Required action.
Where does the string "apps" appear in the records? Copy every line that contains it.

Extracted data.
== Segment start ==

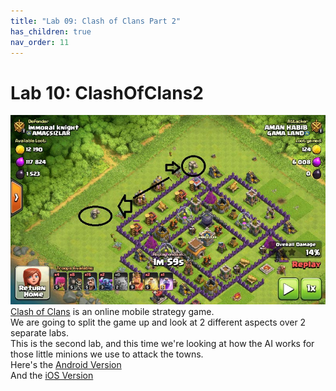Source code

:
 ```yaml
---
title: "Lab 09: Clash of Clans Part 2"
has_children: true
nav_order: 11
---
```


# Lab 10: ClashOfClans2
[![Clash of Clans](images/lab09/clashattack.jpg)](https://youtu.be/rEwqMai4pLE)
[Clash of Clans](https://supercell.com/en/games/clashofclans/) is an online mobile strategy game.\
We are going to split the game up and look at 2 different aspects over 2 separate labs.\
This is the second lab, and this time we're looking at how the AI works for those little minions we use to attack the towns.\
Here's the [Android Version](https://play.google.com/store/apps/details?id=com.supercell.clashofclans&referrer=mat_click_id%3Df6890da7bad79ed3290aa334b12d358d-20141216-1681)\
And the [iOS Version](https://apps.apple.com/app/clash-of-clans/id529479190)

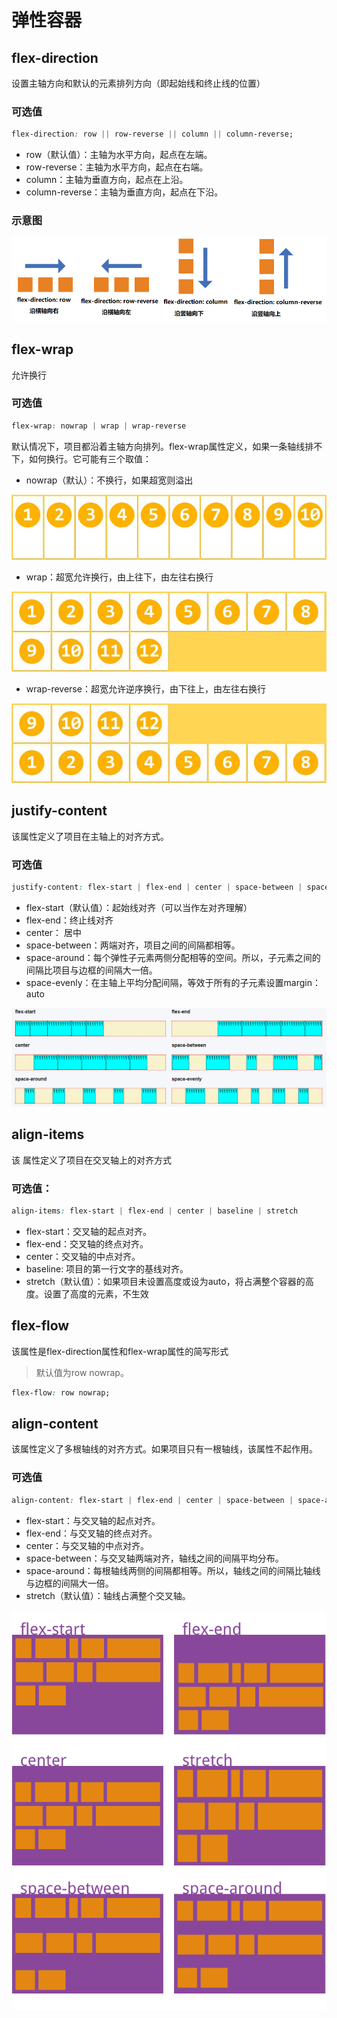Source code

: # 弹性容器

## flex-direction

设置主轴方向和默认的元素排列方向（即起始线和终止线的位置）

### 可选值

```css
flex-direction: row || row-reverse || column || column-reverse; 
```

- row（默认值）：主轴为水平方向，起点在左端。
- row-reverse：主轴为水平方向，起点在右端。
- column：主轴为垂直方向，起点在上沿。
- column-reverse：主轴为垂直方向，起点在下沿。

### 示意图

![flex-direction](./assets/flex-direction.png)

## flex-wrap

允许换行

### 可选值

```css
flex-wrap: nowrap | wrap | wrap-reverse 
```

默认情况下，项目都沿着主轴方向排列。flex-wrap属性定义，如果一条轴线排不下，如何换行。它可能有三个取值：

- nowrap（默认）：不换行，如果超宽则溢出

![nowrap](./assets/nowrap.png)  

- wrap：超宽允许换行，由上往下，由左往右换行

![wrap](./assets/wrap.png)

- wrap-reverse：超宽允许逆序换行，由下往上，由左往右换行

![wrap](./assets/wrap-reverse.png)

## justify-content

该属性定义了项目在主轴上的对齐方式。

### 可选值

```css
justify-content: flex-start | flex-end | center | space-between | space-around; 
```

- flex-start（默认值）：起始线对齐（可以当作左对齐理解）
- flex-end：终止线对齐
- center： 居中
- space-between：两端对齐，项目之间的间隔都相等。
- space-around：每个弹性子元素两侧分配相等的空间。所以，子元素之间的间隔比项目与边框的间隔大一倍。
- space-evenly：在主轴上平均分配间隔，等效于所有的子元素设置margin：auto

![justify-content](./assets/container1.png)

## align-items

该 属性定义了项目在交叉轴上的对齐方式

### 可选值：

```css
align-items: flex-start | flex-end | center | baseline | stretch 
```

- flex-start：交叉轴的起点对齐。
- flex-end：交叉轴的终点对齐。
- center：交叉轴的中点对齐。
- baseline: 项目的第一行文字的基线对齐。
- stretch（默认值）：如果项目未设置高度或设为auto，将占满整个容器的高度。设置了高度的元素，不生效

## flex-flow

该属性是flex-direction属性和flex-wrap属性的简写形式

> 默认值为row nowrap。

```css
flex-flow: row nowrap; 
```

## align-content

该属性定义了多根轴线的对齐方式。如果项目只有一根轴线，该属性不起作用。

### 可选值

```css
align-content: flex-start | flex-end | center | space-between | space-around | stretch; 
```

- flex-start：与交叉轴的起点对齐。
- flex-end：与交叉轴的终点对齐。
- center：与交叉轴的中点对齐。
- space-between：与交叉轴两端对齐，轴线之间的间隔平均分布。
- space-around：每根轴线两侧的间隔都相等。所以，轴线之间的间隔比轴线与边框的间隔大一倍。
- stretch（默认值）：轴线占满整个交叉轴。

![](./assets/align-content.png)
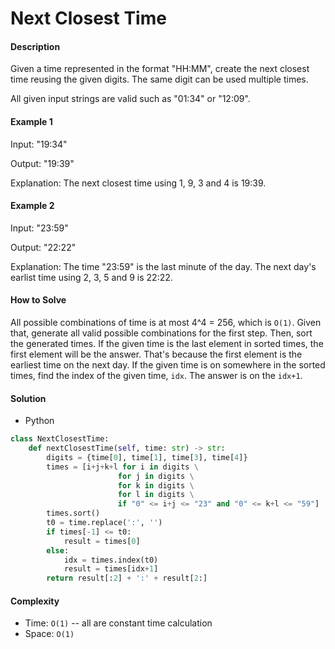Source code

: # Next Closest Time

#### Description

Given a time represented in the format "HH:MM", create the next closest time reusing the given digits. The same digit can be used multiple times.

All given input strings are valid such as "01:34" or "12:09".

#### Example 1

Input: "19:34"

Output: "19:39"

Explanation: The next closest time using 1, 9, 3 and 4 is 19:39.

#### Example 2

Input: "23:59"

Output: "22:22"

Explanation: The time "23:59" is the last minute of the day. The next day's earlist time using 2, 3, 5 and 9 is 22:22.

#### How to Solve

All possible combinations of time is at most 4^4 = 256, which is `O(1)`.
Given that, generate all valid possible combinations for the first step.
Then, sort the generated times.
If the given time is the last element in sorted times, the first element will be the answer. That's because the first element is the earliest time on the next day.
If the given time is on somewhere in the sorted times,
find the index of the given time, `idx`. The answer is on the `idx+1`.

#### Solution

- Python

```python
class NextClosestTime:
    def nextClosestTime(self, time: str) -> str:
        digits = {time[0], time[1], time[3], time[4]}
        times = [i+j+k+l for i in digits \
                        for j in digits \
                        for k in digits \
                        for l in digits \
                        if "0" <= i+j <= "23" and "0" <= k+l <= "59"]
        times.sort()
        t0 = time.replace(':', '')
        if times[-1] <= t0:
            result = times[0]
        else:
            idx = times.index(t0)
            result = times[idx+1]
        return result[:2] + ':' + result[2:]
```

#### Complexity

- Time: `O(1)` -- all are constant time calculation
- Space: `O(1)`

== Segment end ==

Response area.
Here's the [Android Version](https://play.google.com/store/apps/details?id=com.supercell.clashofclans&referrer=mat_click_id%3Df6890da7bad79ed3290aa334b12d358d-20141216-1681)\
And the [iOS Version](https://apps.apple.com/app/clash-of-clans/id529479190)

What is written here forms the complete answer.